La formalizzazione può riguardare tanto le sillabe contate in un verso quanto la struttura di un libro. La questione della forma-libro è sempre fondamentale: o canzoniere o Liederbuch, come da sempre. Ma la poesia in versi non è tutta la poesia; e non tutta la poesia è poesia scritta; e non è solo verbale. Perché un gesto non dovrebbe essere poesia? Lo è. Lo sforzo e il progetto di cui parla Fortini sono caratteri universali: applicabili sia ad un arazzo di Alighiero Boetti sia ad una pagina ben scritta (e soprattutto ad un libro di poesia.
4. La traduzione «può essere aspirazione a ricevere da un’opera compiuta nel passato quel sussidio alla completezza che l’operare nel presente, per definizione, non ha» (Fortini, Prefazione al Faust). Ritieni valida l’idea di traduzione come tensione vitale nei confronti di una tradizione? Qual è il tuo rapporto con la traduzione e con la poesia contemporanea in lingua straniera?

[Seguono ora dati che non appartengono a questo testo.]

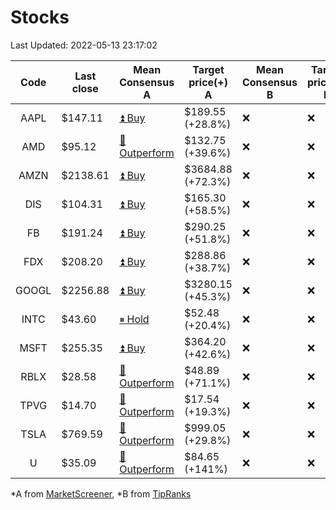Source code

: # Stocks
Last Updated: 2022-05-13 23:17:02

|Code|Last close|Mean Consensus A|Target price(+) A|Mean Consensus B|Target price(+) B|
|:--:|-|-|-|-|-|
|AAPL|$147.11|[⏫ Buy](https://m.marketscreener.com/quote/stock/-4849/)|$189.55 (+28.8%)|❌|❌|
|AMD|$95.12|[🔼 Outperform](https://m.marketscreener.com/quote/stock/-19475876/)|$132.75 (+39.6%)|❌|❌|
|AMZN|$2138.61|[⏫ Buy](https://m.marketscreener.com/quote/stock/-12864605/)|$3684.88 (+72.3%)|❌|❌|
|DIS|$104.31|[⏫ Buy](https://m.marketscreener.com/quote/stock/-4842/)|$165.30 (+58.5%)|❌|❌|
|FB|$191.24|[⏫ Buy](https://m.marketscreener.com/quote/stock/-10547141/)|$290.25 (+51.8%)|❌|❌|
|FDX|$208.20|[⏫ Buy](https://m.marketscreener.com/quote/stock/-12585/)|$288.86 (+38.7%)|❌|❌|
|GOOGL|$2256.88|[⏫ Buy](https://m.marketscreener.com/quote/stock/-24203373/)|$3280.15 (+45.3%)|❌|❌|
|INTC|$43.60|[⏸ Hold](https://m.marketscreener.com/quote/stock/-4829/)|$52.48 (+20.4%)|❌|❌|
|MSFT|$255.35|[⏫ Buy](https://m.marketscreener.com/quote/stock/-4835/)|$364.20 (+42.6%)|❌|❌|
|RBLX|$28.58|[🔼 Outperform](https://m.marketscreener.com/quote/stock/-117793644/)|$48.89 (+71.1%)|❌|❌|
|TPVG|$14.70|[🔼 Outperform](https://m.marketscreener.com/quote/stock/-15933327/)|$17.54 (+19.3%)|❌|❌|
|TSLA|$769.59|[🔼 Outperform](https://m.marketscreener.com/quote/stock/-6344549/)|$999.05 (+29.8%)|❌|❌|
|U|$35.09|[🔼 Outperform](https://m.marketscreener.com/quote/stock/-112492634/)|$84.65 (+141%)|❌|❌|


*A from [MarketScreener](https://www.marketscreener.com), *B from [TipRanks](https://www.tipranks.com)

La traduzione di un inedito è l’immissione del nuovo in ciò che è meno nuovo: quasi un virus, come furono virali i Canti pisani di Pound. Ogni giorno la nostra mente traduce, così come censura e tace. Quanto al mio «rapporto con la poesia contemporanea in lingua straniera», considero una lingua straniera anche l’italiano scritto: perché non è una lingua veramente – e spontaneamente – parlata e perché i soli poeti contemporanei che abbia veramente amato e studiato sono Rosselli e Pasolini (la prima non era italiana, né per formazione né per origine; il secondo non era più un poeta nel senso tradizionale). «Il futuro è tolto ai nostri giorni»: sussurri tra Leopardi e un’assente di cui si può solo toccare la mano, solo per un istante, e solo in sogno. Intendo come allegorie sia la donna sia la mano.
5. Mengaldo ha definito la “funzione Fortini” come «integrale politicità della poesia» (Divagazione in forma di lettera). La politicità della poesia consisterebbe sia nella scelta di rappresentare determinati contenuti politici e sociali, sia nell’uso non conciliante della forma. Riconosci una “funzione Fortini” nella poesia contemporanea? In che modo si rapporta al tuo lavoro?
L’ardore intellettuale crea formule, compresa quella di una «funzione Fortini». Queste formule non guardano l’idea più semplice – il pubblico –, senza il quale una forma non è una forma, ma un’ombra o un embrione disseccato, in una «cieca stanza». Il pubblico non è considerato un problema critico o intellettuale: infatti il pubblico non c’è, in mancanza di una vera vocazione pubblica (del poeta nei confronti del pubblico, non del pubblico nei confronti del poeta). Così Fortini è vivo e già morto; ancora vivo e non ancora morto del tutto; e morto, rispetto ad istanze che il mondo – non fatto solo di particelle italiane, e minimamente italofono – ha creato nuove, insieme ad una moltitudine di giovani, per i quali la nostra tradizione non è niente. [Di questa commistione, a dire il vero, Fortini è stato un emblema vivo, come Saulo: ebreo e protestante, rigoroso fino all’eccesso – dunque straniero, per molti motivi, nella patria in cui era profeta. Ma per Fortini, prima di tutto italiano, la tradizione italiana era qualcosa: oggetto dell’amore, prima che dello studio].